What has the Sixth Maharashtra Finance Commission recommended?
The Commission has recommended raising the annual devolution of State's Own Tax Revenue (SOTR) to local bodies from 26.3% to 27.3%, covering a five-year period from 1 April 2026. The additional funds will be split 55% to Urban Local Bodies and 45% to Rural Local Bodies, with performance and transition grants carved out within each allocation.
Who chairs the Sixth Maharashtra Finance Commission?
The Sixth Maharashtra Finance Commission is chaired by Dr Nitin Kareer. The Commission tabled its final report in the Maharashtra Legislature on 10 July.
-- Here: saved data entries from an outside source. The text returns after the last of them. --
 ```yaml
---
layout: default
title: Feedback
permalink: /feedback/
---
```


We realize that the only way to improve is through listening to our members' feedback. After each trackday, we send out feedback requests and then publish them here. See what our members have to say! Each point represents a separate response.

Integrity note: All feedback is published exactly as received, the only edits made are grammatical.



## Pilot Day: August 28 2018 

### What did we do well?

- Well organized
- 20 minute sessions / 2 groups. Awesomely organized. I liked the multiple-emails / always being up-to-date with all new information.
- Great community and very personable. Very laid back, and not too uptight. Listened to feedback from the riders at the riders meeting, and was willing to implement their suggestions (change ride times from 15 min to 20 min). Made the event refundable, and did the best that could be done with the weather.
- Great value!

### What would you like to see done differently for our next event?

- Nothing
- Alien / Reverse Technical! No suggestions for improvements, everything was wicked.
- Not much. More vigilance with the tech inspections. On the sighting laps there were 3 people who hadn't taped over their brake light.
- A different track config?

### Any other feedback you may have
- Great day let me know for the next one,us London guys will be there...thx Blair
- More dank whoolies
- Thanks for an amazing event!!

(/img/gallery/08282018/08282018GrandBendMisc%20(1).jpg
What is the annual resource gap in Maharashtra's local body finances?
The Commission identified a persistent annual resource gap of ₹8,217 crore in local body finances. It has mapped a series of structural interventions — including reverting Profession Tax collection and automating stamp duty transfers — to close this gap.
What are the key structural reforms proposed for local bodies?
The Commission has proposed reverting Profession Tax collection to local bodies (centralised since 1975), transitioning all ULBs to a Capital Value-based property tax system within one year, automating Additional Stamp Duty fund flows via the Virtual Treasury, granting local bodies access to the MahaTraffic App for e-challan recovery, and enacting a Maharashtra Local Bodies Fiscal Responsibility and Budgetary Management Act.
How severe are the regional financial disparities among Maharashtra's local bodies?
The disparities are stark: the Konkan division reports per capita own revenue of ₹1,01,798, while the Amravati division registers just ₹10,661 — a nearly tenfold difference. More than 63% of Gram Panchayats serve populations below 2,000, raising questions about their long-term viability.